Re: NULL and zeros



Michael Mair wrote:
Yevgen Muntyan wrote:

Richard Heathfield wrote:

Christopher Layne said:

Richard Heathfield wrote:

[defensive programming yadda yadda]


I meant it is *implied* and was not written because it wasn't relevant to the discussion at hand.


I understood what you meant by "implied", and my previous answer to that point remains valid IMHO.

You clipped my last segment.


Oops.

If a machine expressed integer 0 as all 1 bits internally, and I called
memset(&object, 0, sizeof(object)); that's going to result in object set
to all 0 bits?


Yes, it must. The machine's bizarre internal representation does not excuse the implementation from its obligations. The semantics of memset(&object, 0, sizeof(object)) is "starting at the address indicated by object, set sizeof(object) bytes to the value (unsigned char)0". If object has integer type then that process must have the effect of setting object's value to 0. If it has some other type, however, there is no such requirement.
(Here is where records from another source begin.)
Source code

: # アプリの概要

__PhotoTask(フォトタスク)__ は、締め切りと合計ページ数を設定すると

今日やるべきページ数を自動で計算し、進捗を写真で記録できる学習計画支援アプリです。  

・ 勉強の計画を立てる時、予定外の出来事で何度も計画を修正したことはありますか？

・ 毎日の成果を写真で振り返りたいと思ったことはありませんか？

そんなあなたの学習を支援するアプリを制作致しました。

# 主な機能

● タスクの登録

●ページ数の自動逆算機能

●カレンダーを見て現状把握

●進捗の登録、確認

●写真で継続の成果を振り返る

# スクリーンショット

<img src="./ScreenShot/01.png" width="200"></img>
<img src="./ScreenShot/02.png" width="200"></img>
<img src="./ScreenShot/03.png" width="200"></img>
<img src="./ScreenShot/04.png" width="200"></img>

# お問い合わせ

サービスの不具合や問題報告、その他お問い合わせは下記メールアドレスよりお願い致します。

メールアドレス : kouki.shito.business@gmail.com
Standard says in 7.20.3.1: "The calloc function allocates space for an array of nmemb objects, each of whose size
is size. The space is initialized to all bits zero."
It looks like "starting at the address indicated by object, set
> sizeof(object) bytes to the value (unsigned char)0" is your own
interpretation caused by the knowledge of real world computers and
compilers :)


No, unsigned char is _guaranteed_ to have no padding bits. In addition,
it is an unsigned integer type, so the representation of
(unsigned char)0 indeed is "one byte with all bits 0".
So, Richard described it equivalently using his knowledge of the
standard.

Indeed, I was tricked by that wording and inferred that his words imply
that Standard guarantees that

int *a;
int i;
char c = 0;
for (i = 0; i < sizeof (a); ++i)
memcpy (((char*)&a) + i, &c, 1);

is equivalent to

int *a;
memset (&a, 0, sizeof (a))

(or analogous thing with calloc()). What Richard said was indeed
"butter is made of butter", since standard says "all zero bits",
and it says the same about (char)0, and there is no way you can
actually *set* all *bytes* in a structure to (unsigned char)0. (To
that effect you can use memset, memcpy and so on, but does standard
say what it means "to set bytes to zero"?)
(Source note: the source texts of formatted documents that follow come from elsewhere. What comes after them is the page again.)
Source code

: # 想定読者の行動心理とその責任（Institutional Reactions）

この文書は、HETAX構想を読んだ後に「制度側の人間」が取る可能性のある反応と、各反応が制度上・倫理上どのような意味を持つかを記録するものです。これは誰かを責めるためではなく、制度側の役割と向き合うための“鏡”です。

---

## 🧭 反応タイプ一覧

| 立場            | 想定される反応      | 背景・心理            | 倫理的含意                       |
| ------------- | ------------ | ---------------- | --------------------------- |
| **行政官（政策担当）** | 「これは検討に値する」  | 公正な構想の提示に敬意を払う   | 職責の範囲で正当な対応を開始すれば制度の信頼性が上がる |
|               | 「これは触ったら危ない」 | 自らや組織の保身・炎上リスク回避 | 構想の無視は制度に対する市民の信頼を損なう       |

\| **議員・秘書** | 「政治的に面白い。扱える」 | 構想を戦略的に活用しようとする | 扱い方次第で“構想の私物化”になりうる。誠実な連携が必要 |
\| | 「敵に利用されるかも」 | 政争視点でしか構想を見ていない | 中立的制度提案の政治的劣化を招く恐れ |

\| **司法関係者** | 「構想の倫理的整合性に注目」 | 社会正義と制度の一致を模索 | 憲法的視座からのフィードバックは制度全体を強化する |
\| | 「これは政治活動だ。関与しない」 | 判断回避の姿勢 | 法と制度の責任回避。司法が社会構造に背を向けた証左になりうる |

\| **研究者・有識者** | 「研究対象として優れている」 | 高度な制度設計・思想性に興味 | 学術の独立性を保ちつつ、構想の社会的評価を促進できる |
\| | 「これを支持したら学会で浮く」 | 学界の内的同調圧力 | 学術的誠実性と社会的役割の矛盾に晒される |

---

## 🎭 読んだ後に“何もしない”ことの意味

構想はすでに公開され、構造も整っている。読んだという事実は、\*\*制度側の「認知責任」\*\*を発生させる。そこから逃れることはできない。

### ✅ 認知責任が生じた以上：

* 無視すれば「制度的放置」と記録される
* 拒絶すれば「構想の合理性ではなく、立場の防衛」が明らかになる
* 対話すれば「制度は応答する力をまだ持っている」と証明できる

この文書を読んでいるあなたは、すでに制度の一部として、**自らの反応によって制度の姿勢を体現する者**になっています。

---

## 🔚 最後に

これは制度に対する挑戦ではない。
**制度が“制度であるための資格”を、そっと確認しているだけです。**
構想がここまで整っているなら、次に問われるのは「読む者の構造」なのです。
Anyway, this newsgroup is not comp.std.c is it?


You clearly did not bother to do your "homework", i.e. finding out
what this newsgroup considers topical. I suggest reading
http://clc-wiki.net/wiki/intro_to_clc
and especially
http://clc-wiki.net/wiki/C_community:comp.lang.c:Introduction#topical

Indeed, that says "The group deals with C only to the (narrow) extent
that the ANSI/ISO C Standard defines it.", so my question was off-topic
since I did know standard doesn't guarantee all-zero-bits NULL.
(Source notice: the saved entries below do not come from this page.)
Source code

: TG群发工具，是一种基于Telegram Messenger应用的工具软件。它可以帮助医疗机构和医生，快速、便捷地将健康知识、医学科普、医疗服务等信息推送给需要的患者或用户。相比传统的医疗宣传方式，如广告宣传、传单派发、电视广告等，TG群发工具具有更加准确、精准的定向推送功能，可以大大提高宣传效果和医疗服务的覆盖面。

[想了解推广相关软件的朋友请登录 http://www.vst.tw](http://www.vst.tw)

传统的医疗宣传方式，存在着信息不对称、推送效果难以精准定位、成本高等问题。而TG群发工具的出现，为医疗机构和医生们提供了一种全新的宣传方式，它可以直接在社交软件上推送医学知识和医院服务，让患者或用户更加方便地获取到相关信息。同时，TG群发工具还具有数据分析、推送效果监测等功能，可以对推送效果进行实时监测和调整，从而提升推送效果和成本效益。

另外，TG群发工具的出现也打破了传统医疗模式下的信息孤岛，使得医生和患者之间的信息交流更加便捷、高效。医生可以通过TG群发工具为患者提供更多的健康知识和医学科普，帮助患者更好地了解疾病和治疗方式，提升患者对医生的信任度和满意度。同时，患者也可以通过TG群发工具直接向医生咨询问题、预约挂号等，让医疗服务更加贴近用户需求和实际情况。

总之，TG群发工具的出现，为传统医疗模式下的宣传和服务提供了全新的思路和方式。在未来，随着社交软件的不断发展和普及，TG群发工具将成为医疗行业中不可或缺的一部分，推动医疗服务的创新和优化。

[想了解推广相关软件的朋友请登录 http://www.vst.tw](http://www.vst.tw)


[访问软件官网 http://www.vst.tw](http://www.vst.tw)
So, when I want to get some knowledge of C programmers out there,
comp.lang.c is a wrong place.

So you are playing
games with standard here; you are saying "On some machines, that isn't
the case. If you are excluding such machines, you are in the wrong newsgroup.", and it's no good. Show me chunk of real world code
which will work on any machine covered by standard; or stop pretending
C doesn't mean a programming language used in real world.


Once again: Richard's position is correct for comp.lang.c -- apart
from that, and back to your original question:
- whenever I find some calloc() in someone's code, I assume that
the originator of this calloc() is clueless -- my personal
experience points to this relationship.

Single fact that zeroing memory gives you a crash instead of random
behavior very well justifies using of calloc(), unless it's expensive
(or is there any other objection to using calloc()?).

- I prefer the "constructor" or "init element" methods for setting
up struct types that may vary during development.

I have init() methods, but they do not allocate memory, that's done
elsewhere, and I get calloc'ed structures, and so on and so forth.
Blah blah blah.
And then in my something_new() methods I like to use calloc() (actually
a wrapper around calloc which will abort if calloc() fails).

- The compiler may well optimise a malloc() call followed by a
check for NULL followed by an initialisation to effectively all
bits zero by a call to calloc() if deemed necessary.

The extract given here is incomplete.